Dazu wissen sie anerkannte Bildungsforscher wie John Hattie, Andreas Helmke [5] oder Klaus Zierer auf ihrer Seite: Nach ihnen gehen Lerneffekte von Lehrpersonen und ihrem Unterricht aus. Der Ort schulischer Bildung ist eben nie die Struktur allein, nie die Methode allein und auch nie das (digitale) Medium allein. Der Ort schulischer Bildung ist die Interaktion zwischen Menschen. Dieses „Dazwischen“ macht das Konstitutive des Unterrichts aus. Und dieses Dazwischen droht im Moment vergessen zu gehen: Es fehlt die zwischenmenschliche Energie, es fehlt das Augenzwinkernde und Spontane, es fehlt das Pulsierende des Klassenraums. Es ist das Dialogisch-Sokratische. Genau das vermisst der Autor im einsamen Homeoffice.
[1] Vgl. Zierer Klaus (2018), Lernen 4.0. Pädagogik vor Technik. Möglichkeiten und Grenzen einer Digitalisierung im Bildungsbereich. Baltmannsweiler: Schneider Hohengehren, S. 49.
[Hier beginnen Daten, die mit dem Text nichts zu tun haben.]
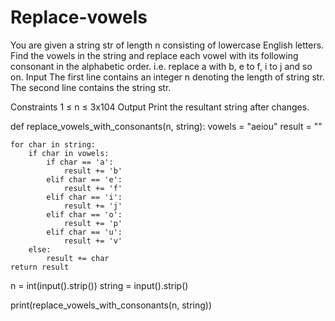 # Replace-vowels

You are given a string str of length n consisting of lowercase English letters. Find the vowels in the string and replace each vowel with its following consonant in the alphabetic order. i.e. replace a with b, e to f, i to j and so on.
Input
The first line contains an integer n denoting the length of string str.
The second line contains the string str.

Constraints
1 ≤ n ≤ 3x104
Output
Print the resultant string after changes.

def replace_vowels_with_consonants(n, string):
    vowels = "aeiou"
    result = ""
    
    for char in string:
        if char in vowels:
            if char == 'a':
                result += 'b'
            elif char == 'e':
                result += 'f'
            elif char == 'i':
                result += 'j'
            elif char == 'o':
                result += 'p'
            elif char == 'u':
                result += 'v'
        else:
            result += char 
    return result

n = int(input().strip())
string = input().strip()

print(replace_vowels_with_consonants(n, string))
[2] In: OECD (2015), Students, Computers and Learning: Making the Connection, PISA. Paris: OECD Publishing, S. 3f.
[3] Thomas Thiel, Lernen im Chatroom, in: FAZ, 13.10.2018.
[4] John Hattie & Klaus Zierer (2017), Kenne deinen Einfluss! „Visible Learning“ für die Unterrichtspraxis. Baltmannsweiler: Schneider Hohengehren, S. 65.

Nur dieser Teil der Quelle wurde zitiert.